A palavra faraó deriva do egípcio Per-âa, "o grande domínio", que designa de início instituição real, mas acaba por tornar-se, para os próprios egípcios, um homem que os textos às vezes gozam, mas sua função é divina, herdada de Atum ou de Horus, os deuses que supostamente destinaram o rei a este cargo antes mesmo de seu nascimento. O faraó é o intermediário obrigatório entre o comum dos mortais e as divindades. Ele é a garantia, durante seu reinado, da boa gestão e da salvaguarda do mundo harmonioso criado por ocasião "da primeira vez".

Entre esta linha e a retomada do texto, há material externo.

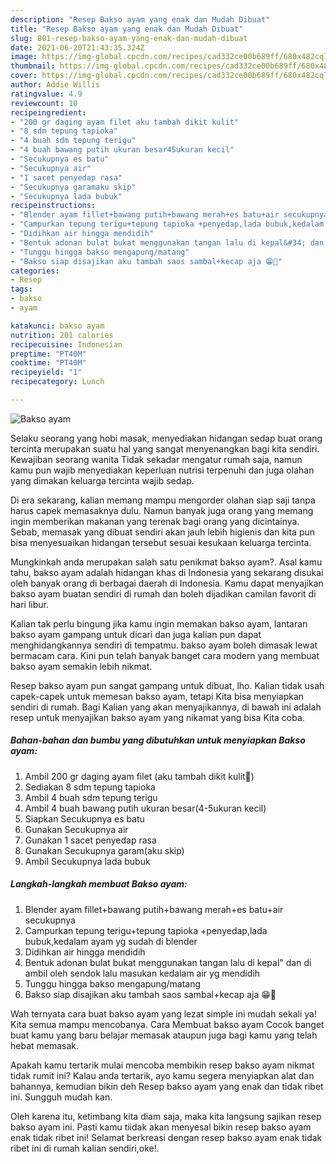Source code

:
```yaml
---
description: "Resep Bakso ayam yang enak dan Mudah Dibuat"
title: "Resep Bakso ayam yang enak dan Mudah Dibuat"
slug: 801-resep-bakso-ayam-yang-enak-dan-mudah-dibuat
date: 2021-06-20T21:43:35.324Z
image: https://img-global.cpcdn.com/recipes/cad332ce00b689ff/680x482cq70/bakso-ayam-foto-resep-utama.jpg
thumbnail: https://img-global.cpcdn.com/recipes/cad332ce00b689ff/680x482cq70/bakso-ayam-foto-resep-utama.jpg
cover: https://img-global.cpcdn.com/recipes/cad332ce00b689ff/680x482cq70/bakso-ayam-foto-resep-utama.jpg
author: Addie Willis
ratingvalue: 4.9
reviewcount: 10
recipeingredient:
- "200 gr daging ayam filet aku tambah dikit kulit"
- "8 sdm tepung tapioka"
- "4 buah sdm tepung terigu"
- "4 buah bawang putih ukuran besar45ukuran kecil"
- "Secukupnya es batu"
- "Secukupnya air"
- "1 sacet penyedap rasa"
- "Secukupnya garamaku skip"
- "Secukupnya lada bubuk"
recipeinstructions:
- "Blender ayam fillet+bawang putih+bawang merah+es batu+air secukupnya"
- "Campurkan tepung terigu+tepung tapioka +penyedap,lada bubuk,kedalam ayam yg sudah di blender"
- "Didihkan air hingga mendidih"
- "Bentuk adonan bulat bukat menggunakan tangan lalu di kepal&#34; dan di ambil oleh sendok lalu masukan kedalam air yg mendidih"
- "Tunggu hingga bakso mengapung/matang"
- "Bakso siap disajikan aku tambah saos sambal+kecap aja 😁🤭"
categories:
- Resep
tags:
- bakso
- ayam

katakunci: bakso ayam 
nutrition: 201 calories
recipecuisine: Indonesian
preptime: "PT40M"
cooktime: "PT40M"
recipeyield: "1"
recipecategory: Lunch

---
```



![Bakso ayam](https://img-global.cpcdn.com/recipes/cad332ce00b689ff/680x482cq70/bakso-ayam-foto-resep-utama.jpg)

Selaku seorang yang hobi masak, menyediakan hidangan sedap buat orang tercinta merupakan suatu hal yang sangat menyenangkan bagi kita sendiri. Kewajiban seorang  wanita Tidak sekadar mengatur rumah saja, namun kamu pun wajib menyediakan keperluan nutrisi terpenuhi dan juga olahan yang dimakan keluarga tercinta wajib sedap.

Di era  sekarang, kalian memang mampu mengorder olahan siap saji tanpa harus capek memasaknya dulu. Namun banyak juga orang yang memang ingin memberikan makanan yang terenak bagi orang yang dicintainya. Sebab, memasak yang dibuat sendiri akan jauh lebih higienis dan kita pun bisa menyesuaikan hidangan tersebut sesuai kesukaan keluarga tercinta. 



Mungkinkah anda merupakan salah satu penikmat bakso ayam?. Asal kamu tahu, bakso ayam adalah hidangan khas di Indonesia yang sekarang disukai oleh banyak orang di berbagai daerah di Indonesia. Kamu dapat menyajikan bakso ayam buatan sendiri di rumah dan boleh dijadikan camilan favorit di hari libur.

Kalian tak perlu bingung jika kamu ingin memakan bakso ayam, lantaran bakso ayam gampang untuk dicari dan juga kalian pun dapat menghidangkannya sendiri di tempatmu. bakso ayam boleh dimasak lewat bermacam cara. Kini pun telah banyak banget cara modern yang membuat bakso ayam semakin lebih nikmat.

Resep bakso ayam pun sangat gampang untuk dibuat, lho. Kalian tidak usah capek-capek untuk memesan bakso ayam, tetapi Kita bisa menyiapkan sendiri di rumah. Bagi Kalian yang akan menyajikannya, di bawah ini adalah resep untuk menyajikan bakso ayam yang nikamat yang bisa Kita coba.

<!--inarticleads1-->

##### Bahan-bahan dan bumbu yang dibutuhkan untuk menyiapkan Bakso ayam:

1. Ambil 200 gr daging ayam filet (aku tambah dikit kulit🤭)
1. Sediakan 8 sdm tepung tapioka
1. Ambil 4 buah sdm tepung terigu
1. Ambil 4 buah bawang putih ukuran besar(4-5ukuran kecil)
1. Siapkan Secukupnya es batu
1. Gunakan Secukupnya air
1. Gunakan 1 sacet penyedap rasa
1. Gunakan Secukupnya garam(aku skip)
1. Ambil Secukupnya lada bubuk




<!--inarticleads2-->

##### Langkah-langkah membuat Bakso ayam:

1. Blender ayam fillet+bawang putih+bawang merah+es batu+air secukupnya
1. Campurkan tepung terigu+tepung tapioka +penyedap,lada bubuk,kedalam ayam yg sudah di blender
1. Didihkan air hingga mendidih
1. Bentuk adonan bulat bukat menggunakan tangan lalu di kepal&#34; dan di ambil oleh sendok lalu masukan kedalam air yg mendidih
1. Tunggu hingga bakso mengapung/matang
1. Bakso siap disajikan aku tambah saos sambal+kecap aja 😁🤭




Wah ternyata cara buat bakso ayam yang lezat simple ini mudah sekali ya! Kita semua mampu mencobanya. Cara Membuat bakso ayam Cocok banget buat kamu yang baru belajar memasak ataupun juga bagi kamu yang telah hebat memasak.

Apakah kamu tertarik mulai mencoba membikin resep bakso ayam nikmat tidak rumit ini? Kalau anda tertarik, ayo kamu segera menyiapkan alat dan bahannya, kemudian bikin deh Resep bakso ayam yang enak dan tidak ribet ini. Sungguh mudah kan. 

Oleh karena itu, ketimbang kita diam saja, maka kita langsung sajikan resep bakso ayam ini. Pasti kamu tiidak akan menyesal bikin resep bakso ayam enak tidak ribet ini! Selamat berkreasi dengan resep bakso ayam enak tidak ribet ini di rumah kalian sendiri,oke!.

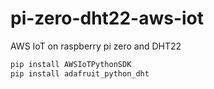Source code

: # pi-zero-dht22-aws-iot
AWS IoT on raspberry pi zero and DHT22


```bash
pip install AWSIoTPythonSDK
pip install adafruit_python_dht
```
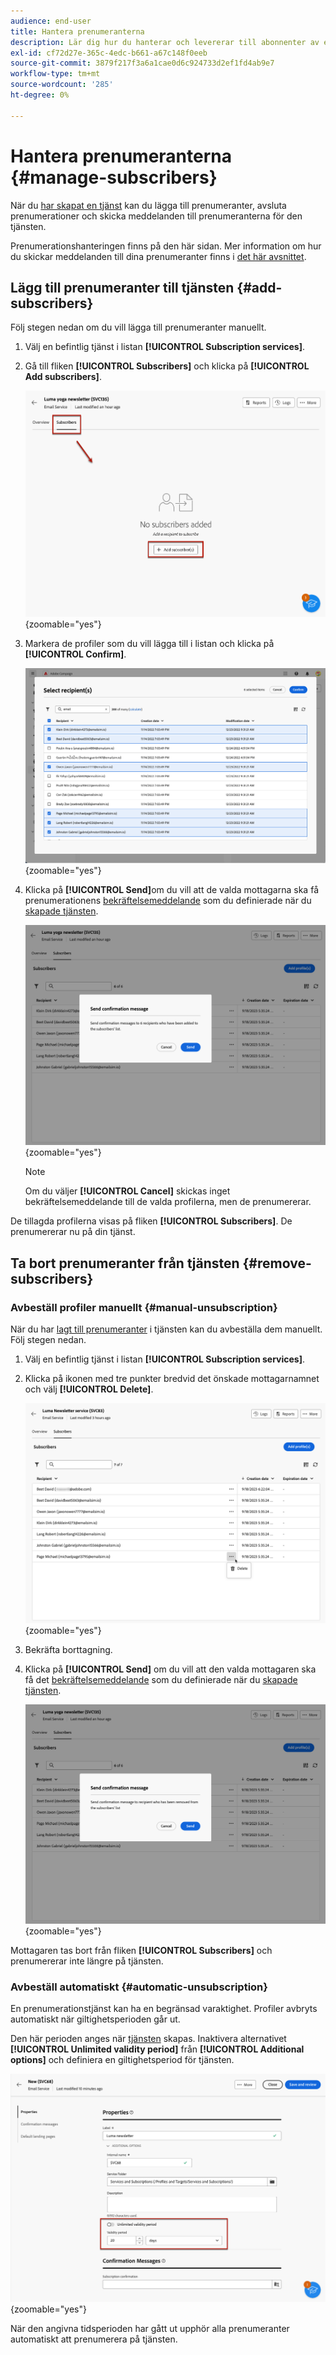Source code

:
 ```yaml
---
audience: end-user
title: Hantera prenumeranterna
description: Lär dig hur du hanterar och levererar till abonnenter av en tjänst på Adobe Campaign Web
exl-id: cf72d27e-365c-4edc-b661-a67c148f0eeb
source-git-commit: 3879f217f3a6a1cae0d6c924733d2ef1fd4ab9e7
workflow-type: tm+mt
source-wordcount: '285'
ht-degree: 0%

---
```


# Hantera prenumeranterna {#manage-subscribers}

När du [har skapat en tjänst](manage-services.md#create-service) kan du lägga till prenumeranter, avsluta prenumerationer och skicka meddelanden till prenumeranterna för den tjänsten.

Prenumerationshanteringen finns på den här sidan. Mer information om hur du skickar meddelanden till dina prenumeranter finns i [det här avsnittet](../msg/send-to-subscribers.md).

## Lägg till prenumeranter till tjänsten {#add-subscribers}

Följ stegen nedan om du vill lägga till prenumeranter manuellt.

1. Välj en befintlig tjänst i listan **[!UICONTROL Subscription services]**.

1. Gå till fliken **[!UICONTROL Subscribers]** och klicka på **[!UICONTROL Add subscribers]**.

   ![](assets/service-subscribers-tab.png){zoomable="yes"}

1. Markera de profiler som du vill lägga till i listan och klicka på **[!UICONTROL Confirm]**.

   ![](assets/service-subscribers-select-profiles.png){zoomable="yes"}

1. Klicka på **[!UICONTROL Send]**<!--if you click cancel, does it mean that no message is sent but recipients are still subscribed, or they are not subscribed? it's 2 different actions in the console)-->om du vill att de valda mottagarna ska få prenumerationens [bekräftelsemeddelande](manage-services.md#create-confirmation-message) som du definierade när du [skapade tjänsten](manage-services.md#create-service).

   ![](assets/service-subscribers-confirmation-msg.png){zoomable="yes"}

   >[!NOTE]
   >
   >Om du väljer **[!UICONTROL Cancel]** skickas inget bekräftelsemeddelande till de valda profilerna, men de prenumererar.

De tillagda profilerna visas på fliken **[!UICONTROL Subscribers]**. De prenumererar nu på din tjänst.

## Ta bort prenumeranter från tjänsten {#remove-subscribers}

### Avbeställ profiler manuellt {#manual-unsubscription}

När du har [lagt till prenumeranter](#add-subscribers) i tjänsten kan du avbeställa dem manuellt. Följ stegen nedan.

1. Välj en befintlig tjänst i listan **[!UICONTROL Subscription services]**.

1. Klicka på ikonen med tre punkter bredvid det önskade mottagarnamnet och välj **[!UICONTROL Delete]**.

   ![](assets/service-subscribers-delete.png){zoomable="yes"}

1. Bekräfta borttagning.

1. Klicka på **[!UICONTROL Send]** om du vill att den valda mottagaren ska få det [bekräftelsemeddelande](manage-services.md#create-confirmation-message) som du definierade när du [skapade tjänsten](manage-services.md#create-service).

   ![](assets/service-subscribers-delete-confirmation.png){zoomable="yes"}

Mottagaren tas bort från fliken **[!UICONTROL Subscribers]** och prenumererar inte längre på tjänsten.

### Avbeställ automatiskt {#automatic-unsubscription}

En prenumerationstjänst kan ha en begränsad varaktighet. Profiler avbryts automatiskt när giltighetsperioden går ut.

Den här perioden anges när [tjänsten](manage-services.md#create-service) skapas. Inaktivera alternativet **[!UICONTROL Unlimited validity period]** från **[!UICONTROL Additional options]** och definiera en giltighetsperiod för tjänsten.

![](assets/service-create-validity-period.png){zoomable="yes"}

När den angivna tidsperioden har gått ut upphör alla prenumeranter automatiskt att prenumerera på tjänsten.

Desde a 5ª dinastia os faraós usam, oficialmente, cinco denominações concentradas na apelação de "grande nome": "de Horus", "dos Deuses Mestras" (nekhbet e Uadjet), "de Horus de ouro", "de filho de Ré" (dado no coroamento) e "de rei Alto e Baixo Egito"(sempre o nome de nascença). Os dois últimos são emoldurados por um cartucho. Alguns destes nomes, notadamente os três primeiros, sofreram modificação ao longo do reinado. De uma forma geral, os reis são conhecidos do público moderno pelo seu nome de "rei do Alto e Baixo Egito".

O vizir representa, no Egito o número dois do Estado. O rei é o primeiro, sendo o vizir, antes de tudo, seu assistente e secretário particular. Com este título, o vizir é garantia do respeito de Maát e leva no pescoço uma pequena imagem deste deus. Ele centraliza em seu escritório arquivos colossais, o que o coloca no topo de todos os ramos da administração (irrigação e impostos, transportes, polícia, justiça...). Para abater este enorme trabalho, os vizires são, em geral, dois no Novo Império: um no sul , outro no norte. No final de seu reinado, Ramsés III reúne os dois cargos em um, beneficiando o vizir To.

Nas paredes de todos os templos, o único sacerdote oficialmente reconhecido é o rei. Na qualidade de depositário da realeza, exercida pelos deuses na terra, só ele tem o direito de conservar com os deuses. Só ele está habilitado a fazer-lhes oferendas, a pedir-lhes para manter o mundo tal como foi criado, tal como é e tal como deve ser. Pois o mundo foi criado harmonioso e equilibrado. Maát representa este perfeito equilíbrio das origens e é possível , então, ver o rei que oferece sua imagem aos deuses. Ele é a oferenda por sua excelência.